◆ What you are asked to do ◆
Please copy out each line of the listing that contains the word "subscript".

________________

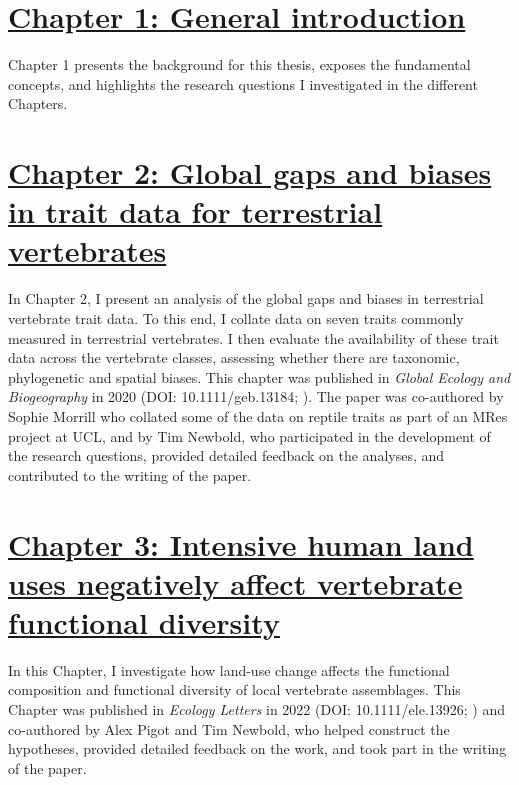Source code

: 
\section*{\hyperref[sec:1]{Chapter 1: General introduction}}
Chapter 1 presents the background for this thesis, exposes the fundamental concepts, and highlights the research questions I investigated in the different Chapters.

\section*{\hyperref[sec:2]{Chapter 2: Global gaps and biases in trait data for terrestrial vertebrates}}
In Chapter 2, I present an analysis of the global gaps and biases in terrestrial vertebrate trait data. To this end, I collate data on seven traits commonly measured in terrestrial vertebrates. I then evaluate the availability of these trait data across the vertebrate classes, assessing whether there are taxonomic, phylogenetic and spatial biases. This chapter was published in \textit{Global Ecology and Biogeography} in 2020 (DOI: 10.1111/geb.13184; \citet{Etard2020}). The paper was co-authored by Sophie Morrill who collated some of the data on reptile traits as part of an MRes project at UCL, and by Tim Newbold, who participated in the development of the research questions, provided detailed feedback on the analyses, and contributed to the writing of the paper. 

\section*{\hyperref[sec:3]{Chapter 3: Intensive human land uses negatively affect vertebrate functional diversity}}
In this Chapter, I investigate how land-use change affects the functional composition and functional diversity  of local vertebrate assemblages. This Chapter was published in \textit{Ecology Letters} in 2022  (DOI: 10.1111/ele.13926; \citet{Etard2022}) and co-authored by Alex Pigot and Tim Newbold, who helped construct the hypotheses, provided detailed feedback on the work, and took part in the writing of the paper.

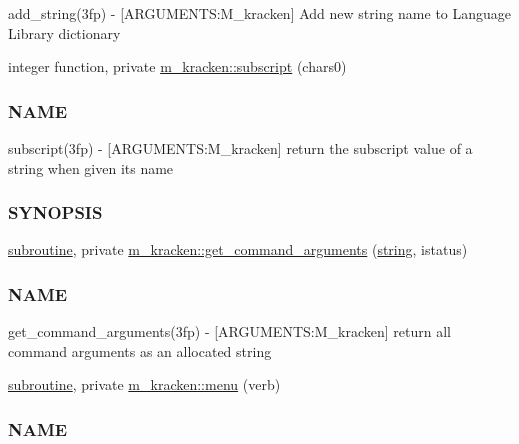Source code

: \begin{DoxyCompactItemize}
\begin{DoxyCompactList}
add\+\_\+string(3fp) -\/ \mbox{[}A\+R\+G\+U\+M\+E\+N\+TS\+:M\+\_\+kracken\mbox{]} Add new string name to Language Library dictionary \end{DoxyCompactList}\item 
integer function, private \hyperlink{namespacem__kracken_a9e2129d174220802486cc2dc7e0cc443}{m\+\_\+kracken\+::subscript} (chars0)
\begin{DoxyCompactList}\small\item\em \subsubsection*{N\+A\+ME}

subscript(3fp) -\/ \mbox{[}A\+R\+G\+U\+M\+E\+N\+TS\+:M\+\_\+kracken\mbox{]} return the subscript value of a string when given it\textquotesingle{}s name \subsubsection*{S\+Y\+N\+O\+P\+S\+IS}\end{DoxyCompactList}\item 
\hyperlink{M__stopwatch_83_8txt_acfbcff50169d691ff02d4a123ed70482}{subroutine}, private \hyperlink{namespacem__kracken_a4c509f8594be3b73928c43c961c1caf4}{m\+\_\+kracken\+::get\+\_\+command\+\_\+arguments} (\hyperlink{what__overview_81_8txt_a74cb7e955273b9f9157b4f0c18a38849}{string}, istatus)
\begin{DoxyCompactList}\small\item\em \subsubsection*{N\+A\+ME}

get\+\_\+command\+\_\+arguments(3fp) -\/ \mbox{[}A\+R\+G\+U\+M\+E\+N\+TS\+:M\+\_\+kracken\mbox{]} return all command arguments as an allocated string \end{DoxyCompactList}\item 
\hyperlink{M__stopwatch_83_8txt_acfbcff50169d691ff02d4a123ed70482}{subroutine}, private \hyperlink{namespacem__kracken_ad0cfac1dcc02e0a67841f546cb57f823}{m\+\_\+kracken\+::menu} (verb)
\begin{DoxyCompactList}\small\item\em \subsubsection*{N\+A\+ME}


\end{DoxyCompactList}
\end{DoxyCompactItemize}
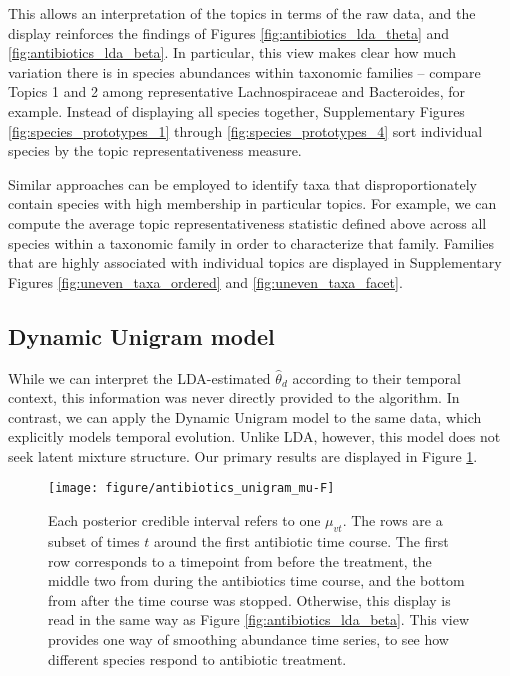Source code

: \documentclass[oupdraft]{bio}
\begin{document}
This allows an interpretation of the topics in terms of the raw data, and the
display reinforces the findings of Figures \ref{fig:antibiotics_lda_theta} and
\ref{fig:antibiotics_lda_beta}. In particular, this view makes clear how much
variation there is in species abundances within taxonomic families -- compare
Topics 1 and 2 among representative Lachnospiraceae and Bacteroides, for
example. Instead of displaying all species together, Supplementary Figures
\ref{fig:species_prototypes_1} through \ref{fig:species_prototypes_4} sort
individual species by the topic representativeness measure.

Similar approaches can be employed to identify taxa that disproportionately
contain species with high membership in particular topics. For example, we can
compute the average topic representativeness statistic defined above across all
species within a taxonomic family in order to characterize that family. Families
that are highly associated with individual topics are displayed in Supplementary
Figures \ref{fig:uneven_taxa_ordered} and \ref{fig:uneven_taxa_facet}.

\subsection{Dynamic Unigram model}
\label{sec:antibiotics_unigram}

While we can interpret the LDA-estimated $\hat{\theta}_{d}$ according to their
temporal context, this information was never directly provided to the algorithm.
In contrast, we can apply the Dynamic Unigram model to the same data, which
explicitly models temporal evolution. Unlike LDA, however, this model does not
seek latent mixture structure. Our primary results are displayed in Figure
\ref{fig:antibiotics_unigram_theta}.

\begin{figure}[!p]
  \centering
  \texttt{[image: figure/antibiotics\_unigram\_mu-F]}
  \caption{Each posterior credible interval refers to one $\mu_{vt}$. The rows
    are a subset of times $t$ around the first antibiotic time course. The first
    row corresponds to a timepoint from before the treatment, the middle two
    from during the antibiotics time course, and the bottom from after the time
    course was stopped. Otherwise, this display is read in the same way as
    Figure \ref{fig:antibiotics_lda_beta}. This view provides one way of
    smoothing abundance time series, to see how different species respond to
    antibiotic treatment. \label{fig:antibiotics_unigram_theta} }
\end{figure}
\end{document}
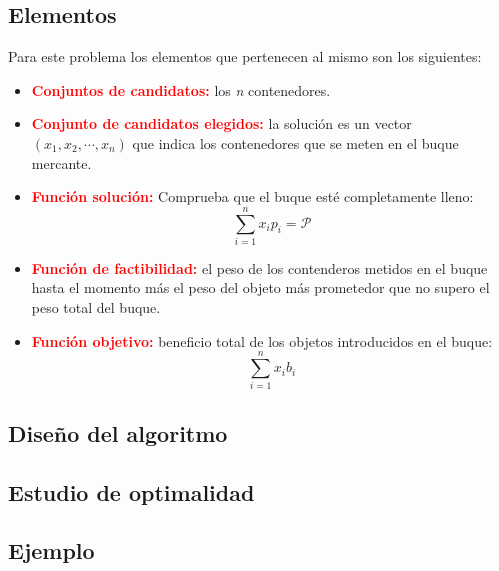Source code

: \subsection{Elementos}

Para este problema los elementos que pertenecen al mismo son los siguientes:

\begin{itemize}[label=\textcolor{red}{\textbullet}]
	\item   \textcolor{red}{\textbf{Conjuntos de candidatos:}} los \textit{n} contenedores.
	\item \textcolor{red}{\textbf{Conjunto de candidatos elegidos:}} la solución es un vector $(x_1, x_2,\cdots , x_n)$ que indica los contenedores que se meten en el buque mercante.
	\item \textcolor{red}{\textbf{Función solución:}} Comprueba que el buque esté completamente lleno:
	      \begin{equation*}
		      \sum_{i = 1}^{n} x_ip_i = \mathcal{P}
	      \end{equation*}
	\item \textcolor{red}{\textbf{Función de factibilidad:}} el peso de los contenderos metidos en el buque hasta el momento más el peso del objeto más prometedor que no supero el peso total del buque.
	\item \textcolor{red}{\textbf{Función objetivo:}} beneficio total de los objetos introducidos en el buque:
	      \begin{equation*}
		      \sum_{i = 1}^{n} x_ib_i
	      \end{equation*}
\end{itemize}

\subsection{Diseño del algoritmo}

\subsection{Estudio de optimalidad}

\subsection{Ejemplo}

________________

◆ Output ◆
integer function, private \hyperlink{namespacem__kracken_a9e2129d174220802486cc2dc7e0cc443}{m\+\_\+kracken\+::subscript} (chars0)
subscript(3fp) -\/ \mbox{[}A\+R\+G\+U\+M\+E\+N\+TS\+:M\+\_\+kracken\mbox{]} return the subscript value of a string when given it\textquotesingle{}s name \subsubsection*{S\+Y\+N\+O\+P\+S\+IS}\end{DoxyCompactList}\item 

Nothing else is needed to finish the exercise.